On May 1, 2009, at 9:42 PM, Zooko O'Whielacronx wrote:
Yep, I reversed the order of encode() and decode(). However, my whole statement was utterly wrong and shows that I still didn't fully get it yet. I have flip-flopped again and currently think that PEP 383 is useless for this use case and that my original plan [1] is still the way to go. Please let me know if you spot a flaw in my plan or a ridiculousity in my requirements, or if you see a way that PEP 383 can help me.
If I were designing a new system such as this, I'd probably just go for utf8b *always*. That is, set the filesystem encoding to utf-8b. The end. All files always keep the same bytes transferring between unix systems. Thus, for the 99% of the world that uses either windows or a utf-8 locale, they get useful filenames inside tahoe. The other 1% of the world that uses something like latin-1, EUC_JP, etc. on their local system sees mojibake filenames in tahoe, but will see the same filename that they put in when they take it back out.

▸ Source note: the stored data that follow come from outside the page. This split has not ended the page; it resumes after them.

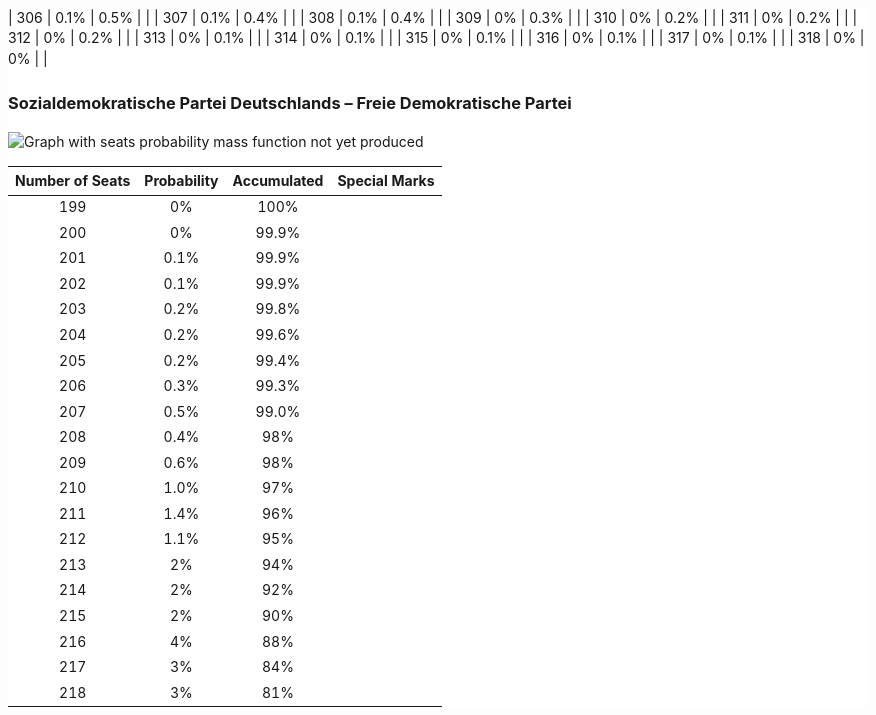 | 306 | 0.1% | 0.5% |  |
| 307 | 0.1% | 0.4% |  |
| 308 | 0.1% | 0.4% |  |
| 309 | 0% | 0.3% |  |
| 310 | 0% | 0.2% |  |
| 311 | 0% | 0.2% |  |
| 312 | 0% | 0.2% |  |
| 313 | 0% | 0.1% |  |
| 314 | 0% | 0.1% |  |
| 315 | 0% | 0.1% |  |
| 316 | 0% | 0.1% |  |
| 317 | 0% | 0.1% |  |
| 318 | 0% | 0% |  |

### Sozialdemokratische Partei Deutschlands – Freie Demokratische Partei

![Graph with seats probability mass function not yet produced](2021-08-02-Forsa-coalitions-seats-pmf-spd–fdp.png "Seats Probability Mass Function")

| Number of Seats | Probability | Accumulated | Special Marks |
|:---------------:|:-----------:|:-----------:|:-------------:|
| 199 | 0% | 100% |  |
| 200 | 0% | 99.9% |  |
| 201 | 0.1% | 99.9% |  |
| 202 | 0.1% | 99.9% |  |
| 203 | 0.2% | 99.8% |  |
| 204 | 0.2% | 99.6% |  |
| 205 | 0.2% | 99.4% |  |
| 206 | 0.3% | 99.3% |  |
| 207 | 0.5% | 99.0% |  |
| 208 | 0.4% | 98% |  |
| 209 | 0.6% | 98% |  |
| 210 | 1.0% | 97% |  |
| 211 | 1.4% | 96% |  |
| 212 | 1.1% | 95% |  |
| 213 | 2% | 94% |  |
| 214 | 2% | 92% |  |
| 215 | 2% | 90% |  |
| 216 | 4% | 88% |  |
| 217 | 3% | 84% |  |
| 218 | 3% | 81% |  |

Gnome already uses only utf-8 for filename displays for a few years now, for example, so this isn't exactly an unheard-of position to take...

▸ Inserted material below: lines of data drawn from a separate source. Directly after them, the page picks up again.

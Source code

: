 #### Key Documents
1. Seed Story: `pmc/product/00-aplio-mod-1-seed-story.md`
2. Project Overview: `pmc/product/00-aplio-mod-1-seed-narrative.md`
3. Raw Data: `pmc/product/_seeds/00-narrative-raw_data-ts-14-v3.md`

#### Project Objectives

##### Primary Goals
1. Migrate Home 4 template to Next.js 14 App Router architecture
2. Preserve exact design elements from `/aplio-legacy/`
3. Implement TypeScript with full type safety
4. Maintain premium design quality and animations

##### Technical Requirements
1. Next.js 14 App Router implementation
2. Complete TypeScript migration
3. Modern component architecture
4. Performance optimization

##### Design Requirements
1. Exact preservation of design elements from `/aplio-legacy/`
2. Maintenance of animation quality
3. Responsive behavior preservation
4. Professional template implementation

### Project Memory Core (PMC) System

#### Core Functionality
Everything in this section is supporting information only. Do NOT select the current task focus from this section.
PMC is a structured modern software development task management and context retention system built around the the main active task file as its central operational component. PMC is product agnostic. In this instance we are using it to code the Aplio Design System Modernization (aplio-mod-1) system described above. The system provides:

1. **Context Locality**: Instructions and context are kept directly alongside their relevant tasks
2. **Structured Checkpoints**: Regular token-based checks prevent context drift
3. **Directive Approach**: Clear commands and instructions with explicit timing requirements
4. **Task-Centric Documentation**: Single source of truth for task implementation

But if you don't do that, then, I still don't see what purpose your requirements serve. If I have two systems: one with a UTF-8 locale, and one with a Latin-1 locale, why should transmitting filenames from system 1 to system 2 through tahoe preserve the raw bytes, but doing the reverse *not* preserve the raw bytes? (all byte-sequences are valid in latin-1, remember, so they'll all decode into unicode without error, and then be reencoded in utf-8...). This seems rather a useless behavior to me.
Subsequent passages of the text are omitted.